#### EXERCISE BRIEF:
Without the pictures, repeat the listing character for character.

#### RECORD EXCERPTS:
◆ ◆ ◆

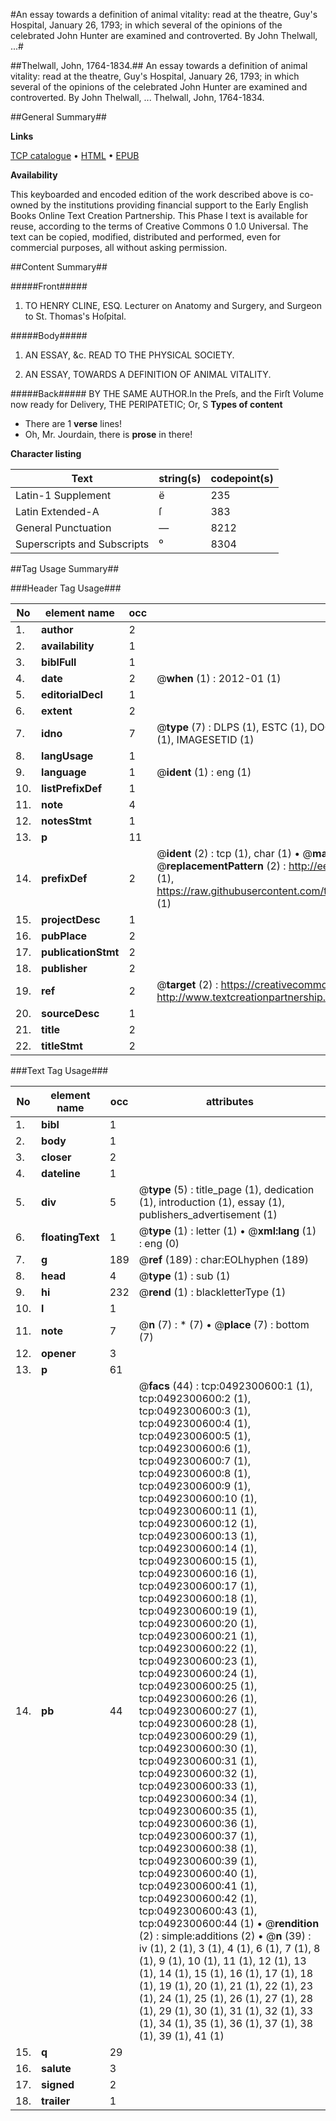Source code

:#An essay towards a definition of animal vitality: read at the theatre, Guy's Hospital, January 26, 1793; in which several of the opinions of the celebrated John Hunter are examined and controverted. By John Thelwall, ...#

##Thelwall, John, 1764-1834.##
An essay towards a definition of animal vitality: read at the theatre, Guy's Hospital, January 26, 1793; in which several of the opinions of the celebrated John Hunter are examined and controverted. By John Thelwall, ...
Thelwall, John, 1764-1834.

##General Summary##

**Links**

[TCP catalogue](http://www.ota.ox.ac.uk/tcp/)  • 
[HTML](http://tei.it.ox.ac.uk/tcp/Texts-HTML/free/004/004788862.html)  • 
[EPUB](http://tei.it.ox.ac.uk/tcp/Texts-EPUB/free/004/004788862.epub)

**Availability**

This keyboarded and encoded edition of the
	       work described above is co-owned by the institutions
	       providing financial support to the Early English Books
	       Online Text Creation Partnership. This Phase I text is
	       available for reuse, according to the terms of Creative
	       Commons 0 1.0 Universal. The text can be copied,
	       modified, distributed and performed, even for
	       commercial purposes, all without asking permission.


##Content Summary##

#####Front#####

1. TO HENRY CLINE, ESQ. Lecturer on Anatomy and Surgery, and Surgeon to St. Thomas's Hoſpital.

#####Body#####

1. AN ESSAY, &c. READ TO THE PHYSICAL SOCIETY.

1. AN ESSAY, TOWARDS A DEFINITION OF ANIMAL VITALITY.

#####Back#####
BY THE SAME AUTHOR.In the Preſs, and the Firſt Volume now ready for Delivery, THE PERIPATETIC; Or, S
**Types of content**

  * There are 1 **verse** lines!
  * Oh, Mr. Jourdain, there is **prose** in there!

**Character listing**


|Text|string(s)|codepoint(s)|
|---|---|---|
|Latin-1 Supplement|ë|235|
|Latin Extended-A|ſ|383|
|General Punctuation|—|8212|
|Superscripts             and Subscripts|⁰|8304|

##Tag Usage Summary##

###Header Tag Usage###

|No|element name|occ|attributes|
|---|---|---|---|
|1.|__author__|2||
|2.|__availability__|1||
|3.|__biblFull__|1||
|4.|__date__|2| @__when__ (1) : 2012-01 (1)|
|5.|__editorialDecl__|1||
|6.|__extent__|2||
|7.|__idno__|7| @__type__ (7) : DLPS (1), ESTC (1), DOCNO (1), TCP (1), GALEDOCNO (1), CONTENTSET (1), IMAGESETID (1)|
|8.|__langUsage__|1||
|9.|__language__|1| @__ident__ (1) : eng (1)|
|10.|__listPrefixDef__|1||
|11.|__note__|4||
|12.|__notesStmt__|1||
|13.|__p__|11||
|14.|__prefixDef__|2| @__ident__ (2) : tcp (1), char (1)  •  @__matchPattern__ (2) : ([0-9\-]+):([0-9IVX]+) (1), (.+) (1)  •  @__replacementPattern__ (2) : http://eebo.chadwyck.com/downloadtiff?vid=$1&page=$2 (1), https://raw.githubusercontent.com/textcreationpartnership/Texts/master/tcpchars.xml#$1 (1)|
|15.|__projectDesc__|1||
|16.|__pubPlace__|2||
|17.|__publicationStmt__|2||
|18.|__publisher__|2||
|19.|__ref__|2| @__target__ (2) : https://creativecommons.org/publicdomain/zero/1.0/ (1), http://www.textcreationpartnership.org/docs/. (1)|
|20.|__sourceDesc__|1||
|21.|__title__|2||
|22.|__titleStmt__|2||


###Text Tag Usage###

|No|element name|occ|attributes|
|---|---|---|---|
|1.|__bibl__|1||
|2.|__body__|1||
|3.|__closer__|2||
|4.|__dateline__|1||
|5.|__div__|5| @__type__ (5) : title_page (1), dedication (1), introduction (1), essay (1), publishers_advertisement (1)|
|6.|__floatingText__|1| @__type__ (1) : letter (1)  •  @__xml:lang__ (1) : eng (0)|
|7.|__g__|189| @__ref__ (189) : char:EOLhyphen (189)|
|8.|__head__|4| @__type__ (1) : sub (1)|
|9.|__hi__|232| @__rend__ (1) : blackletterType (1)|
|10.|__l__|1||
|11.|__note__|7| @__n__ (7) : * (7)  •  @__place__ (7) : bottom (7)|
|12.|__opener__|3||
|13.|__p__|61||
|14.|__pb__|44| @__facs__ (44) : tcp:0492300600:1 (1), tcp:0492300600:2 (1), tcp:0492300600:3 (1), tcp:0492300600:4 (1), tcp:0492300600:5 (1), tcp:0492300600:6 (1), tcp:0492300600:7 (1), tcp:0492300600:8 (1), tcp:0492300600:9 (1), tcp:0492300600:10 (1), tcp:0492300600:11 (1), tcp:0492300600:12 (1), tcp:0492300600:13 (1), tcp:0492300600:14 (1), tcp:0492300600:15 (1), tcp:0492300600:16 (1), tcp:0492300600:17 (1), tcp:0492300600:18 (1), tcp:0492300600:19 (1), tcp:0492300600:20 (1), tcp:0492300600:21 (1), tcp:0492300600:22 (1), tcp:0492300600:23 (1), tcp:0492300600:24 (1), tcp:0492300600:25 (1), tcp:0492300600:26 (1), tcp:0492300600:27 (1), tcp:0492300600:28 (1), tcp:0492300600:29 (1), tcp:0492300600:30 (1), tcp:0492300600:31 (1), tcp:0492300600:32 (1), tcp:0492300600:33 (1), tcp:0492300600:34 (1), tcp:0492300600:35 (1), tcp:0492300600:36 (1), tcp:0492300600:37 (1), tcp:0492300600:38 (1), tcp:0492300600:39 (1), tcp:0492300600:40 (1), tcp:0492300600:41 (1), tcp:0492300600:42 (1), tcp:0492300600:43 (1), tcp:0492300600:44 (1)  •  @__rendition__ (2) : simple:additions (2)  •  @__n__ (39) : iv (1), 2 (1), 3 (1), 4 (1), 6 (1), 7 (1), 8 (1), 9 (1), 10 (1), 11 (1), 12 (1), 13 (1), 14 (1), 15 (1), 16 (1), 17 (1), 18 (1), 19 (1), 20 (1), 21 (1), 22 (1), 23 (1), 24 (1), 25 (1), 26 (1), 27 (1), 28 (1), 29 (1), 30 (1), 31 (1), 32 (1), 33 (1), 34 (1), 35 (1), 36 (1), 37 (1), 38 (1), 39 (1), 41 (1)|
|15.|__q__|29||
|16.|__salute__|3||
|17.|__signed__|2||
|18.|__trailer__|1||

◆ ◆ ◆

#### ANSWER TO THIS TASK:
Source code

:#An essay towards a definition of animal vitality: read at the theatre, Guy's Hospital, January 26, 1793; in which several of the opinions of the celebrated John Hunter are examined and controverted. By John Thelwall, ...#

##Thelwall, John, 1764-1834.##
An essay towards a definition of animal vitality: read at the theatre, Guy's Hospital, January 26, 1793; in which several of the opinions of the celebrated John Hunter are examined and controverted. By John Thelwall, ...
Thelwall, John, 1764-1834.

##General Summary##

**Links**

[TCP catalogue](http://www.ota.ox.ac.uk/tcp/)  • 
[HTML](http://tei.it.ox.ac.uk/tcp/Texts-HTML/free/004/004788862.html)  • 
[EPUB](http://tei.it.ox.ac.uk/tcp/Texts-EPUB/free/004/004788862.epub)

**Availability**

This keyboarded and encoded edition of the
	       work described above is co-owned by the institutions
	       providing financial support to the Early English Books
	       Online Text Creation Partnership. This Phase I text is
	       available for reuse, according to the terms of Creative
	       Commons 0 1.0 Universal. The text can be copied,
	       modified, distributed and performed, even for
	       commercial purposes, all without asking permission.


##Content Summary##

#####Front#####

1. TO HENRY CLINE, ESQ. Lecturer on Anatomy and Surgery, and Surgeon to St. Thomas's Hoſpital.

#####Body#####

1. AN ESSAY, &c. READ TO THE PHYSICAL SOCIETY.

1. AN ESSAY, TOWARDS A DEFINITION OF ANIMAL VITALITY.

#####Back#####
BY THE SAME AUTHOR.In the Preſs, and the Firſt Volume now ready for Delivery, THE PERIPATETIC; Or, S
**Types of content**

  * There are 1 **verse** lines!
  * Oh, Mr. Jourdain, there is **prose** in there!

**Character listing**


|Text|string(s)|codepoint(s)|
|---|---|---|
|Latin-1 Supplement|ë|235|
|Latin Extended-A|ſ|383|
|General Punctuation|—|8212|
|Superscripts             and Subscripts|⁰|8304|

##Tag Usage Summary##

###Header Tag Usage###

|No|element name|occ|attributes|
|---|---|---|---|
|1.|__author__|2||
|2.|__availability__|1||
|3.|__biblFull__|1||
|4.|__date__|2| @__when__ (1) : 2012-01 (1)|
|5.|__editorialDecl__|1||
|6.|__extent__|2||
|7.|__idno__|7| @__type__ (7) : DLPS (1), ESTC (1), DOCNO (1), TCP (1), GALEDOCNO (1), CONTENTSET (1), IMAGESETID (1)|
|8.|__langUsage__|1||
|9.|__language__|1| @__ident__ (1) : eng (1)|
|10.|__listPrefixDef__|1||
|11.|__note__|4||
|12.|__notesStmt__|1||
|13.|__p__|11||
|14.|__prefixDef__|2| @__ident__ (2) : tcp (1), char (1)  •  @__matchPattern__ (2) : ([0-9\-]+):([0-9IVX]+) (1), (.+) (1)  •  @__replacementPattern__ (2) : http://eebo.chadwyck.com/downloadtiff?vid=$1&page=$2 (1), https://raw.githubusercontent.com/textcreationpartnership/Texts/master/tcpchars.xml#$1 (1)|
|15.|__projectDesc__|1||
|16.|__pubPlace__|2||
|17.|__publicationStmt__|2||
|18.|__publisher__|2||
|19.|__ref__|2| @__target__ (2) : https://creativecommons.org/publicdomain/zero/1.0/ (1), http://www.textcreationpartnership.org/docs/. (1)|
|20.|__sourceDesc__|1||
|21.|__title__|2||
|22.|__titleStmt__|2||


###Text Tag Usage###

|No|element name|occ|attributes|
|---|---|---|---|
|1.|__bibl__|1||
|2.|__body__|1||
|3.|__closer__|2||
|4.|__dateline__|1||
|5.|__div__|5| @__type__ (5) : title_page (1), dedication (1), introduction (1), essay (1), publishers_advertisement (1)|
|6.|__floatingText__|1| @__type__ (1) : letter (1)  •  @__xml:lang__ (1) : eng (0)|
|7.|__g__|189| @__ref__ (189) : char:EOLhyphen (189)|
|8.|__head__|4| @__type__ (1) : sub (1)|
|9.|__hi__|232| @__rend__ (1) : blackletterType (1)|
|10.|__l__|1||
|11.|__note__|7| @__n__ (7) : * (7)  •  @__place__ (7) : bottom (7)|
|12.|__opener__|3||
|13.|__p__|61||
|14.|__pb__|44| @__facs__ (44) : tcp:0492300600:1 (1), tcp:0492300600:2 (1), tcp:0492300600:3 (1), tcp:0492300600:4 (1), tcp:0492300600:5 (1), tcp:0492300600:6 (1), tcp:0492300600:7 (1), tcp:0492300600:8 (1), tcp:0492300600:9 (1), tcp:0492300600:10 (1), tcp:0492300600:11 (1), tcp:0492300600:12 (1), tcp:0492300600:13 (1), tcp:0492300600:14 (1), tcp:0492300600:15 (1), tcp:0492300600:16 (1), tcp:0492300600:17 (1), tcp:0492300600:18 (1), tcp:0492300600:19 (1), tcp:0492300600:20 (1), tcp:0492300600:21 (1), tcp:0492300600:22 (1), tcp:0492300600:23 (1), tcp:0492300600:24 (1), tcp:0492300600:25 (1), tcp:0492300600:26 (1), tcp:0492300600:27 (1), tcp:0492300600:28 (1), tcp:0492300600:29 (1), tcp:0492300600:30 (1), tcp:0492300600:31 (1), tcp:0492300600:32 (1), tcp:0492300600:33 (1), tcp:0492300600:34 (1), tcp:0492300600:35 (1), tcp:0492300600:36 (1), tcp:0492300600:37 (1), tcp:0492300600:38 (1), tcp:0492300600:39 (1), tcp:0492300600:40 (1), tcp:0492300600:41 (1), tcp:0492300600:42 (1), tcp:0492300600:43 (1), tcp:0492300600:44 (1)  •  @__rendition__ (2) : simple:additions (2)  •  @__n__ (39) : iv (1), 2 (1), 3 (1), 4 (1), 6 (1), 7 (1), 8 (1), 9 (1), 10 (1), 11 (1), 12 (1), 13 (1), 14 (1), 15 (1), 16 (1), 17 (1), 18 (1), 19 (1), 20 (1), 21 (1), 22 (1), 23 (1), 24 (1), 25 (1), 26 (1), 27 (1), 28 (1), 29 (1), 30 (1), 31 (1), 32 (1), 33 (1), 34 (1), 35 (1), 36 (1), 37 (1), 38 (1), 39 (1), 41 (1)|
|15.|__q__|29||
|16.|__salute__|3||
|17.|__signed__|2||
|18.|__trailer__|1||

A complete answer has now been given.